# Why python for data analysis, machine learning?
There are lots of reasons that we want to use python for doing data science. It is certainly one of the younger programming languages used in the data science ecosystem (compared to say R and SAS) but it is used just as frequently for analysis as SAS and R. Having a good foundation in python, R, and SAS should be a *must* for **every data scientist** and machine learning enthusiast. 

In this course, python allows for an open source method of performing machine learning that runs from just about any machine. So let's start with looking at Numpy and Pandas pachages for analyzing data. 

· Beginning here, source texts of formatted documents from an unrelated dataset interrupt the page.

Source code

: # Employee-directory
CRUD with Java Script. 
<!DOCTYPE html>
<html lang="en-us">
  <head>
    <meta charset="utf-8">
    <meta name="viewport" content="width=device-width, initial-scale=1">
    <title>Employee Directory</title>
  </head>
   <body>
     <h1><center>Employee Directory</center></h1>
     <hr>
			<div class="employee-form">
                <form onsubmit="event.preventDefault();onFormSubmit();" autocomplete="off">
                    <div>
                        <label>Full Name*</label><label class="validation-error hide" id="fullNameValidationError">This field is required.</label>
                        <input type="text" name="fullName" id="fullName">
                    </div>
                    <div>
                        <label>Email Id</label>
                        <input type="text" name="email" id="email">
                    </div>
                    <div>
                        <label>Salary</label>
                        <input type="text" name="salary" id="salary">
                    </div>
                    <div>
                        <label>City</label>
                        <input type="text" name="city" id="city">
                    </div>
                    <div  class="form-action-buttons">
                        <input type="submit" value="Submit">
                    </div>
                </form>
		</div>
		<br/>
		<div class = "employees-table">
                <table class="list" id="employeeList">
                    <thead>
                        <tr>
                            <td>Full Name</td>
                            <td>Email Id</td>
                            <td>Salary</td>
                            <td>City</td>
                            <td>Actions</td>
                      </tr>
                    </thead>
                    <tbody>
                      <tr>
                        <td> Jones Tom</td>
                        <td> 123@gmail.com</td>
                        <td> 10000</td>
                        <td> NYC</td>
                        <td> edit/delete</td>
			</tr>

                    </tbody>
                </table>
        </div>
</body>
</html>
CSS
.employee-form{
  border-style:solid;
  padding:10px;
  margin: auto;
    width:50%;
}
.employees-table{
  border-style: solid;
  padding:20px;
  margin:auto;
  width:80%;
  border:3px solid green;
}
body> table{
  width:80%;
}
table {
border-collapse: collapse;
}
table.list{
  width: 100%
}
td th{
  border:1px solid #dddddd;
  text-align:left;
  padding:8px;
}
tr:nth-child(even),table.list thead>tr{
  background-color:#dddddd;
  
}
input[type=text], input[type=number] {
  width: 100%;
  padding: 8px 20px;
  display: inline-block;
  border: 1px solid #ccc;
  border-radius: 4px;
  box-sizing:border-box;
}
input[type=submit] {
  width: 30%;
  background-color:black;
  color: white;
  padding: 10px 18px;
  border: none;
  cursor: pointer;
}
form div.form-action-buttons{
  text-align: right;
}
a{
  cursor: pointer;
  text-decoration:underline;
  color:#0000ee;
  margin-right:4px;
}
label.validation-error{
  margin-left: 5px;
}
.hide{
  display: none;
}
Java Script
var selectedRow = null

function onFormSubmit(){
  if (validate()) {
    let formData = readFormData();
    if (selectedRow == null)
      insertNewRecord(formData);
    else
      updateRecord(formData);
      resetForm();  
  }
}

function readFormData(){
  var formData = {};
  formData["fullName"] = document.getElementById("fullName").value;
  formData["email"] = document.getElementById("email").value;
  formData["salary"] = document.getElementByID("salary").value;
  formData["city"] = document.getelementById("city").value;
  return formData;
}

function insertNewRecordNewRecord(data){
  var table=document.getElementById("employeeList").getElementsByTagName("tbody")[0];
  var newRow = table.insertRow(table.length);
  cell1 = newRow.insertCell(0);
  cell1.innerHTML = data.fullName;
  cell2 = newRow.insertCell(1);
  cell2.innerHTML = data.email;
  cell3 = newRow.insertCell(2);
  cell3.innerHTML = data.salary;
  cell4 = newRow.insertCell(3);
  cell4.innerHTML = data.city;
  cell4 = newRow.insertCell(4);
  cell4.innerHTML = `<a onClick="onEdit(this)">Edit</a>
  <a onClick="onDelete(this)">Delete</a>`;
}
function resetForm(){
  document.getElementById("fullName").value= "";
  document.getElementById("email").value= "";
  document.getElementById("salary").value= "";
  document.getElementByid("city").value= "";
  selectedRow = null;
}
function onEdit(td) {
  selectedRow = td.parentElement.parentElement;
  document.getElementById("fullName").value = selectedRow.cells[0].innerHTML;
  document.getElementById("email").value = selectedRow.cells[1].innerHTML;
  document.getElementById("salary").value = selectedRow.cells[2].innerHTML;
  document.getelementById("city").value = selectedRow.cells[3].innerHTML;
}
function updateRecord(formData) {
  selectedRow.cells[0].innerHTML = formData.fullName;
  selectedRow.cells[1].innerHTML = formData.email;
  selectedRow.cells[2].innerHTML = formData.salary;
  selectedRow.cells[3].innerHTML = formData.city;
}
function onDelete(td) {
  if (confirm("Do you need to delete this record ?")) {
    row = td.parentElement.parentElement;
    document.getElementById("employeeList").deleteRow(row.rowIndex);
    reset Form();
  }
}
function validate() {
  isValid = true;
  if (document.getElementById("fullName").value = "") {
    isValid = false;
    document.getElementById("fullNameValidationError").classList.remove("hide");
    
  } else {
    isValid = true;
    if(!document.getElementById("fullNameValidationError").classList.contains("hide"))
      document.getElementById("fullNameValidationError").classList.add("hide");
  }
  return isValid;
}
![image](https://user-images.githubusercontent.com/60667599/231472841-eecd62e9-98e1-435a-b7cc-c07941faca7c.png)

With that in mind, let's go over the following:
- Numpy matrices
- Simple operations on arrays and matrices
- Indexing with numpy
- Pandas for tabular data
- Representing categorical data (discussion point)

In [None]:
import sys
import numpy as np

print(sys.version)
print(np.__version__)

In [None]:
x = np.random.rand(5,3)
x

In [None]:
x.shape

In [None]:
x.dtype

In [None]:
y = np.random.rand(3,4)
z = x*y
z

In [None]:
# we can designate what matrix multiplication is directly using objects
z = np.dot(x,y)
z

In [None]:
# or we can use the overloaded matrix multiplication operator
z = x @ y
z

# Indexing

In [None]:
x1 = np.array([[1,2,3],
               [4,5,6],
               [7,8,9]])
x1

In [None]:
for row in range(x1.shape[0]):
    print(x1[row,1])

In [None]:

x1[:,1]

In [None]:
x1[:,1]>3

In [None]:
# slicing
x1[ x1[:,1]>3 ]

In [None]:
x2 = np.array(range(10))
x2

In [None]:
x2.shape

In [None]:
idx = x2>5
idx

In [None]:
x2[idx]

In [None]:
x2[x2>5]

# Named columns
So what if we have a matrix of data where each row is some observation of features and the feature values are represented in each column?

In [None]:
col_names = ['temperature','time','day']
data = np.array([[64,2100,1],
                 [50,2200,4],
                 [48,2300,3],
                 [34,0,   2],
                 [30,100, 5]])
data

In [None]:
data2 = data[data[:,1]>1500]
data2

In [None]:
# pandas to the rescue
import pandas as pd

df = pd.DataFrame(data,columns=col_names)
df

In [None]:
df[df.time>1500]

In [None]:
# lets get a description of the data
df.info()

In [None]:
df.day[df.day==1] = 'Mon'
df

In [None]:
# there is almost always a more efficient built in pandas function
df.day.replace(to_replace=range(7),
               value=['Su','Mon','Tues','Wed','Th','Fri','Sat'],
               inplace=True)
df

In [None]:
# notice how the type of the column has changed to an object "categorical"
df.info()

In [None]:
# one hot encoding example
pd.get_dummies(df.day)